Skype calls, WhatsApp messaging and YouTube or Netflix immediately come to mind as potential substitutes for traditional voice calls, SMS and broadcast services respectively.
No doubt, these OTTs have provided immense benefits to consumers in terms of reduced costs of services as well as accelerating the pace of digital transformation within the society. In fact, some of these services are technically free to the consumer, making them the preferred and obvious choice over the expensive alternatives charged by a telephone company. Once a subscriber has an Internet connection, they can essentially make international calls, send messages or watch video broadcasts at little or no extra cost.
Many other online services such as Facebook, Google and others have joined the fray by providing free communication services and gone beyond by trying to actively build out physical network infrastructure to carry their traffic.
DECLINING VOICE REVENUES
Traditional telephone companies are very much concerned to see that their anticipated revenues from voice, SMS and broadcast services are declining after taking a hit from this type of competition.
With reduced incomes, they argue that their capacity to continue expanding and upgrading their network infrastructure to remote sections of the country is compromised.
Furthermore, it is observed that the owners of these OTTs are not Kenyan but foreign-based companies. This means that they do not pay local tax and are not burdened by regulatory obligations that other operators and players have to meet. These include licensing fees, quality of service, security of services and universal service fund requirements.
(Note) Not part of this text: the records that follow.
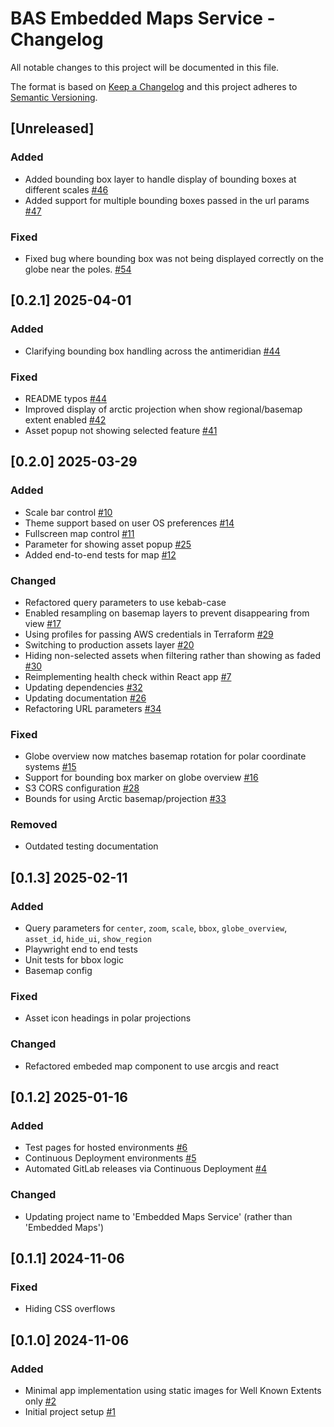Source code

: # BAS Embedded Maps Service - Changelog

All notable changes to this project will be documented in this file.

The format is based on [Keep a Changelog](http://keepachangelog.com/en/1.0.0/)
and this project adheres to [Semantic Versioning](http://semver.org/spec/v2.0.0.html).

## [Unreleased]

### Added

* Added bounding box layer to handle display of bounding boxes at different scales
  [#46](https://gitlab.data.bas.ac.uk/MAGIC/embedded-maps/-/issues/45)
* Added support for multiple bounding boxes passed in the url params
  [#47](https://gitlab.data.bas.ac.uk/MAGIC/embedded-maps/-/issues/47)


### Fixed
* Fixed bug where bounding box was not being displayed correctly on the globe near the poles.
  [#54](https://gitlab.data.bas.ac.uk/MAGIC/embedded-maps/-/issues/54)


## [0.2.1] 2025-04-01

### Added

* Clarifying bounding box handling across the antimeridian
  [#44](https://gitlab.data.bas.ac.uk/MAGIC/embedded-maps/-/issues/44)

### Fixed

* README typos
  [#44](https://gitlab.data.bas.ac.uk/MAGIC/embedded-maps/-/issues/44)
* Improved display of arctic projection when show regional/basemap extent enabled
  [#42](https://gitlab.data.bas.ac.uk/MAGIC/embedded-maps/-/issues/42)
* Asset popup not showing selected feature
  [#41](https://gitlab.data.bas.ac.uk/MAGIC/embedded-maps/-/issues/41)


## [0.2.0] 2025-03-29

### Added

* Scale bar control 
  [#10](https://gitlab.data.bas.ac.uk/MAGIC/embedded-maps/-/issues/10)
* Theme support based on user OS preferences 
  [#14](https://gitlab.data.bas.ac.uk/MAGIC/embedded-maps/-/issues/14)
* Fullscreen map control 
  [#11](https://gitlab.data.bas.ac.uk/MAGIC/embedded-maps/-/issues/11)
* Parameter for showing asset popup 
  [#25](https://gitlab.data.bas.ac.uk/MAGIC/embedded-maps/-/issues/25)
* Added end-to-end tests for map 
  [#12](https://gitlab.data.bas.ac.uk/MAGIC/embedded-maps/-/issues/12)

### Changed

* Refactored query parameters to use kebab-case
* Enabled resampling on basemap layers to prevent disappearing from view 
  [#17](https://gitlab.data.bas.ac.uk/MAGIC/embedded-maps/-/issues/17)
* Using profiles for passing AWS credentials in Terraform
  [#29](https://gitlab.data.bas.ac.uk/MAGIC/embedded-maps/-/issues/29)
* Switching to production assets layer
  [#20](https://gitlab.data.bas.ac.uk/MAGIC/embedded-maps/-/issues/20)
* Hiding non-selected assets when filtering rather than showing as faded
  [#30](https://gitlab.data.bas.ac.uk/MAGIC/embedded-maps/-/issues/30)
* Reimplementing health check within React app
  [#7](https://gitlab.data.bas.ac.uk/MAGIC/embedded-maps/-/issues/7)
* Updating dependencies
  [#32](https://gitlab.data.bas.ac.uk/MAGIC/embedded-maps/-/issues/32)
* Updating documentation
  [#26](https://gitlab.data.bas.ac.uk/MAGIC/embedded-maps/-/issues/26)
* Refactoring URL parameters
  [#34](https://gitlab.data.bas.ac.uk/MAGIC/embedded-maps/-/issues/34)

### Fixed

* Globe overview now matches basemap rotation for polar coordinate systems 
  [#15](https://gitlab.data.bas.ac.uk/MAGIC/embedded-maps/-/issues/15)
* Support for bounding box marker on globe overview 
  [#16](https://gitlab.data.bas.ac.uk/MAGIC/embedded-maps/-/issues/16)
* S3 CORS configuration
  [#28](https://gitlab.data.bas.ac.uk/MAGIC/embedded-maps/-/issues/28)
* Bounds for using Arctic basemap/projection
  [#33](https://gitlab.data.bas.ac.uk/MAGIC/embedded-maps/-/issues/33)

### Removed
* Outdated testing documentation

## [0.1.3] 2025-02-11

### Added

* Query parameters for `center`, `zoom`, `scale`, `bbox`, `globe_overview`, `asset_id`, `hide_ui`, `show_region`
* Playwright end to end tests
* Unit tests for bbox logic
* Basemap config

### Fixed

* Asset icon headings in polar projections

### Changed

* Refactored embeded map component to use arcgis and react

## [0.1.2] 2025-01-16

### Added

* Test pages for hosted environments
  [#6](https://gitlab.data.bas.ac.uk/MAGIC/embedded-maps/-/issues/6)
* Continuous Deployment environments
  [#5](https://gitlab.data.bas.ac.uk/MAGIC/embedded-maps/-/issues/5)
* Automated GitLab releases via Continuous Deployment
  [#4](https://gitlab.data.bas.ac.uk/MAGIC/embedded-maps/-/issues/4)

### Changed

* Updating project name to 'Embedded Maps Service' (rather than 'Embedded Maps')

## [0.1.1] 2024-11-06

### Fixed

* Hiding CSS overflows

## [0.1.0] 2024-11-06

### Added

* Minimal app implementation using static images for Well Known Extents only
  [#2](https://gitlab.data.bas.ac.uk/MAGIC/embedded-maps/-/issues/2)
* Initial project setup
  [#1](https://gitlab.data.bas.ac.uk/MAGIC/embedded-maps/-/issues/1)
At a minimum, the local operators expect that OTT providers are put under the same regulatory burden or regime to ensure a level playing field for all the market players.
Furthermore, they argue that OTT providers make obscene amounts of money through online advertisements without investing any of it back into the country or the network infrastructure that is built by the traditional telco.
RISING DATA EARNINGS
In response to these claims, most OTT providers argue that they do pay for connectivity to their OTT services just like all the other customers, which should be sufficient compensation for the telephone companies. For example, to ensure YouTube or Skype call service availability, the providers must purchase bandwidth capacity from the telephone companies. There is therefore no free riding as implied by the traditional telco.
Moreover, in as much as telephone companies have seen declining revenues from their traditional Voice or SMS segments, they have in turn observed increased revenues from their data services, courtesy of the rise in popularity of OTTs.
So in essence, the consumers are paying for the OTTs by increasing their Internet bandwidth consumptions and compensating local telephone companies accordingly for it.
It is therefore a win-win situation for both camps.
Both sides do make solid arguments, and over the recent years, the regulator has opted to watch the space evolve rather than intervene. However, late last year, they advertised for a consultant to review the status quo and advise.
It will be interesting to see what the consultant advises and if the regulator will decide to intervene in this fast-evolving space over the coming months.